--- PROBLEM REQUIREMENTS ---
Your output must be the line containing "- must be possible to make HA somehow" followed by every later line in the entries below, all copied exactly.

========

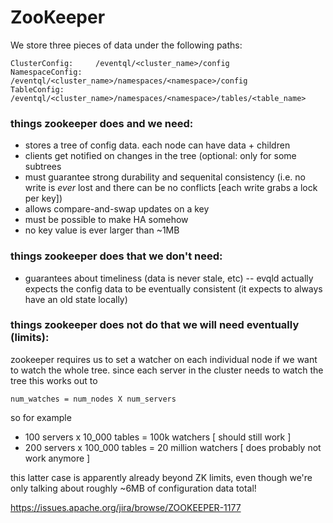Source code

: # ZooKeeper
We store three pieces of data under the following paths:

    ClusterConfig:     /eventql/<cluster_name>/config
    NamespaceConfig:   /eventql/<cluster_name>/namespaces/<namespace>/config
    TableConfig:       /eventql/<cluster_name>/namespaces/<namespace>/tables/<table_name>


### things zookeeper does and we need:

- stores a tree of config data. each node can have data + children
- clients get notified on changes in the tree (optional: only for some subtrees
- must guarantee strong durability and sequenital consistency (i.e. no write is _ever_ lost and there can be no conflicts [each write grabs a lock per key])
- allows compare-and-swap updates on a key
- must be possible to make HA somehow
- no key value is ever larger than ~1MB


### things zookeeper does that we don't need:

- guarantees about timeliness (data is never stale, etc) -- evqld actually expects the config data to be eventually consistent (it expects to always have an old state locally)


### things zookeeper does not do that we will need eventually (limits):

zookeeper requires us to set a watcher on each individual node if we want to
watch the whole tree. since each server in the cluster needs to watch the tree
this works out to

    num_watches = num_nodes X num_servers 

so for example

  - 100 servers x 10_000 tables = 100k watchers [ should still work ]
  - 200 servers x 100_000 tables = 20 million watchers [ does probably not work anymore ]

this latter case is apparently already beyond ZK limits, even though we're only
talking about roughly ~6MB of configuration data total!

https://issues.apache.org/jira/browse/ZOOKEEPER-1177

========

--- WRITTEN REPLY ---
- must be possible to make HA somehow
- no key value is ever larger than ~1MB


### things zookeeper does that we don't need:

- guarantees about timeliness (data is never stale, etc) -- evqld actually expects the config data to be eventually consistent (it expects to always have an old state locally)


### things zookeeper does not do that we will need eventually (limits):

zookeeper requires us to set a watcher on each individual node if we want to
watch the whole tree. since each server in the cluster needs to watch the tree
this works out to

    num_watches = num_nodes X num_servers 

so for example

  - 100 servers x 10_000 tables = 100k watchers [ should still work ]
  - 200 servers x 100_000 tables = 20 million watchers [ does probably not work anymore ]

this latter case is apparently already beyond ZK limits, even though we're only
talking about roughly ~6MB of configuration data total!

https://issues.apache.org/jira/browse/ZOOKEEPER-1177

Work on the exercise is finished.